5 貴族様と秘密のサンドイッチ
「消えたスパイスの謎」の一件以来、「陽だまり亭」には奇妙な噂が立ち始めた。
「あそこの店の小さな娘は、とんでもない切れ者らしい」、そんな噂が、客から客へと伝わっていったのだ。
そんなある日、店に場違いなほど上等な服を着た、線の細い青年がやってきた。
年の頃は15、6歳だろうか。
顔色が悪く、いかにも食が細そうだ。
彼は店のメニューを一瞥すると、困ったように眉を寄せた。
「何か、軽くて、すぐに食べられるものはないだろうか……」
その声はか細く、いかにも頼りない。
私は、厨房の隅からその様子を観察していた。
前世の記憶が、彼の正体を見抜いていた。
あれは、身分を隠して街に下りてきた貴族だ。
おそらく、堅苦しい宮廷料理に嫌気がさしているのだろう。
「父さん、私に任せて」
私は父さんに耳打ちすると、厨房にあったパンと、残り物の野菜、そして塩漬けの肉を取り出した。
そして、パンを薄く切り、片面にバターを塗る。
その上に、細かく刻んだ野菜と肉を挟み、もう一枚のパンで蓋をした。
「お待たせしました。特製『どこでもランチ』です」
私がそれを青年の前に差し出すと、彼は不思議そうな顔で、その奇妙な食べ物を見つめた。

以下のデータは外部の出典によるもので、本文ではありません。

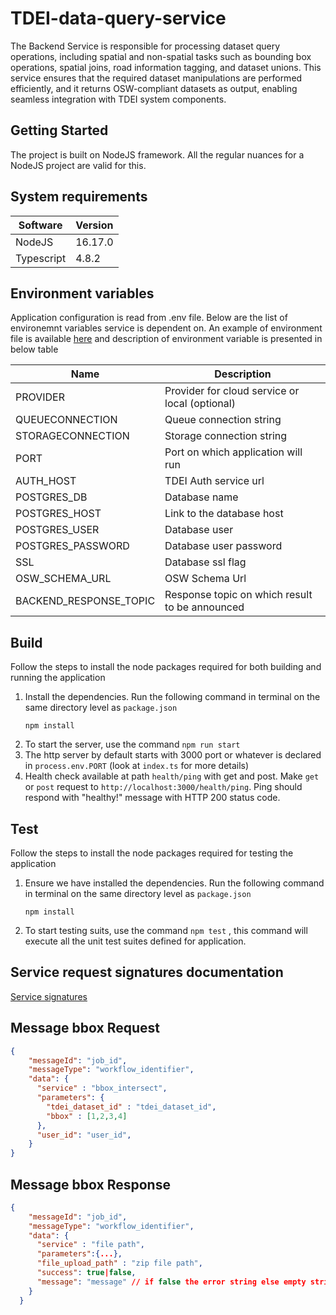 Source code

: # TDEI-data-query-service
The Backend Service is responsible for processing dataset query operations, including spatial and non-spatial tasks such as bounding box operations, spatial joins, road information tagging, and dataset unions. This service ensures that the required dataset manipulations are performed efficiently, and it returns OSW-compliant datasets as output, enabling seamless integration with TDEI system components.

## Getting Started
The project is built on NodeJS framework. All the regular nuances for a NodeJS project are valid for this.

## System requirements
| Software | Version|
|----|---|
| NodeJS | 16.17.0|
| Typescript | 4.8.2|


## Environment variables

Application configuration is read from .env file. Below are the list of environemnt variables service is dependent on. An example of environment file is available [here](./env.example) and description of environment variable is presented in below table

|Name| Description |
|--|--|
| PROVIDER | Provider for cloud service or local (optional)|
|QUEUECONNECTION | Queue connection string |
|STORAGECONNECTION | Storage connection string|
|PORT |Port on which application will run|
|AUTH_HOST | TDEI Auth service url|
|POSTGRES_DB | Database name|
|POSTGRES_HOST| Link to the database host |
|POSTGRES_USER| Database user |
|POSTGRES_PASSWORD| Database user password|
|SSL| Database ssl flag|
|OSW_SCHEMA_URL | OSW Schema Url|
|BACKEND_RESPONSE_TOPIC| Response topic on which result to be announced |

## Build

Follow the steps to install the node packages required for both building and running the application

1. Install the dependencies. Run the following command in terminal on the same directory level as `package.json`
    ```shell
    npm install
    ```
2. To start the server, use the command `npm run start`
3. The http server by default starts with 3000 port or whatever is declared in `process.env.PORT` (look at `index.ts` for more details)
4. Health check available at path `health/ping` with get and post. Make `get` or `post` request to `http://localhost:3000/health/ping`.
Ping should respond with "healthy!" message with HTTP 200 status code.

## Test

Follow the steps to install the node packages required for testing the application

1. Ensure we have installed the dependencies. Run the following command in terminal on the same directory level as `package.json`
    ```shell
    npm install
    ```
2. To start testing suits, use the command `npm test` , this command will execute all the unit test suites defined for application.


## Service request signatures documentation

[Service signatures](./src/services.json)

## Message bbox Request 

```json
{
    "messageId": "job_id",
    "messageType": "workflow_identifier",
    "data": {
      "service" : "bbox_intersect",
      "parameters": {
        "tdei_dataset_id" : "tdei_dataset_id",
        "bbox" : [1,2,3,4]
      },
      "user_id": "user_id",
    } 
}
```

## Message bbox Response 

```json
{
    "messageId": "job_id",
    "messageType": "workflow_identifier",
    "data": {
      "service" : "file path",
      "parameters":{...},
      "file_upload_path" : "zip file path",
      "success": true|false,
      "message": "message" // if false the error string else empty string
    } 
  }
```

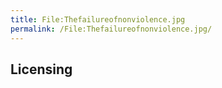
 ```yaml
---
title: File:Thefailureofnonviolence.jpg
permalink: /File:Thefailureofnonviolence.jpg/
---
```


## Licensing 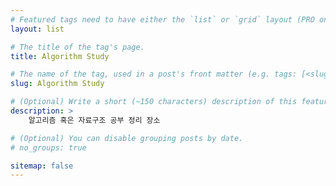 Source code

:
 ```yaml
---
# Featured tags need to have either the `list` or `grid` layout (PRO only).
layout: list

# The title of the tag's page.
title: Algorithm Study

# The name of the tag, used in a post's front matter (e.g. tags: [<slug>]).
slug: Algorithm Study

# (Optional) Write a short (~150 characters) description of this featured tag.
description: >
    알고리즘 혹은 자료구조 공부 정리 장소

# (Optional) You can disable grouping posts by date.
# no_groups: true

sitemap: false
---
```

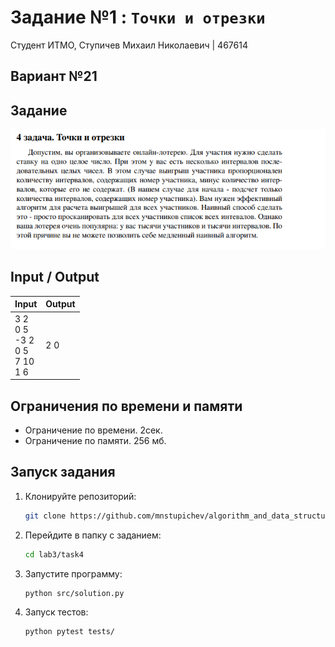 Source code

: # Задание №1 : `Точки и отрезки`

Студент ИТМО, Ступичев Михаил Николаевич | 467614

## Вариант №21

## Задание 
![img.png](task.png) 

## Input / Output 

| Input                                         | Output |
|-----------------------------------------------|--------|
| 3 2<br/>0 5<br/>-3 2<br/>0 5<br/>7 10<br/>1 6 | 2 0    |


## Ограничения по времени и памяти

- Ограничение по времени. 2сек.
- Ограничение по памяти. 256 мб.


## Запуск задания
1. Клонируйте репозиторий:
   ```bash
   git clone https://github.com/mnstupichev/algorithm_and_data_structures.git
   ```
2. Перейдите в папку с заданием:
   ```bash
   cd lab3/task4
   ```
3. Запустите программу:
   ```bash
   python src/solution.py
   ```

4. Запуск тестов:
   ```bash
   python pytest tests/
   ``` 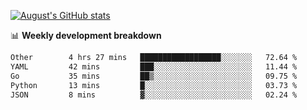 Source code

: 
[![August's GitHub stats](https://github-readme-stats.vercel.app/api?username=zou-weidong&show_icons=true&theme=radical)](https://github.com/zou-weidong)


📊 **Weekly development breakdown**
<!--START_SECTION:waka-->

```txt
Other        4 hrs 27 mins   ██████████████████░░░░░░░   72.64 %
YAML         42 mins         ███░░░░░░░░░░░░░░░░░░░░░░   11.44 %
Go           35 mins         ██▒░░░░░░░░░░░░░░░░░░░░░░   09.75 %
Python       13 mins         █░░░░░░░░░░░░░░░░░░░░░░░░   03.73 %
JSON         8 mins          ▓░░░░░░░░░░░░░░░░░░░░░░░░   02.24 %
```

<!--END_SECTION:waka-->
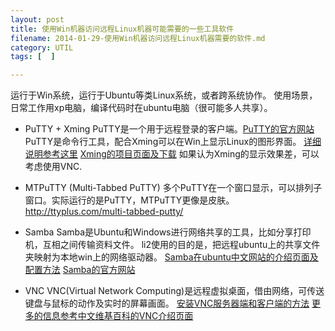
 ```yaml
---
layout: post
title: 使用Win机器访问远程Linux机器可能需要的一些工具软件
filename: 2014-01-29-使用Win机器访问远程Linux机器需要的软件.md
category: UTIL
tags: [  ]

---
```


运行于Win系统，运行于Ubuntu等类Linux系统，或者跨系统协作。
使用场景，日常工作用xp电脑，编译代码时在ubuntu电脑（很可能多人共享）。

- PuTTY + Xming
PuTTY是一个用于远程登录的客户端。[PuTTY的官方网站](http://www.putty.org/)
PuTTY是命令行工具，配合Xming可以在Win上显示Linux的图形界面。
[详细说明参考这里](http://blog.csdn.net/dulijun_98103207/article/details/5320656)
[Xming的项目页面及下载](http://sourceforge.net/projects/xming/)
如果认为Xming的显示效果差，可以考虑使用VNC.

- MTPuTTY (Multi-Tabbed PuTTY)
多个PuTTY在一个窗口显示，可以排列子窗口。实际运行的是PuTTY，MTPuTTY更像是皮肤。
http://ttyplus.com/multi-tabbed-putty/

- Samba
Samba是Ubuntu和Windows进行网络共享的工具，比如分享打印机，互相之间传输资料文件。
li2使用的目的是，把远程ubuntu上的共享文件夹映射为本地win上的网络驱动器。
[Samba在ubuntu中文网站的介绍页面及配置方法](http://wiki.ubuntu.org.cn/Samba)
[Samba的官方网站](http://www.samba.org)

- VNC
VNC(Virtual Network Computing)是远程虚拟桌面，借由网络，可传送键盘与鼠标的动作及实时的屏幕画面。
[安装VNC服务器端和客户端的方法](http://www.server-world.info/en/note?os=Ubuntu_10.04&p=x&f=2)
[更多的信息参考中文维基百科的VNC介绍页面](http://zh.wikipedia.org/wiki/VNC)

「これは……パン、か? パンで具を挟んでいるのか?」
「はい。手で持って、そのままかぶりついてください」
青年は、おそるおそるその「サンドイッチ」を手に取り、一口食べた。
その瞬間、彼の目が驚きに見開かれた。
パンの柔らかさ、バターのコク、野菜のシャキシャキとした食感、そして塩漬け肉の塩気。
それらが一体となって、口の中に広がっていく。
何より、手づかみで食べられる手軽さと、片手で食事が済むという斬新さが、彼には衝撃だったようだ。
「美味い……! こんな食べ方があったとは……!」
夢中でサンドイッチを平らげた青年は、満足そうな顔で代金を払い、店を去っていった。
数日後、城の使いと名乗る人物が店を訪れ、我が「陽だまり亭」は、王宮にサンドイッチを定期的に納入するよう命じられた。あの青年は、どうやら王族に連なる、かなり身分の高い人物だったらしい。
こうして、私の前世の知識は、また一つ、この世界に新しい食文化をもたらしたのだった。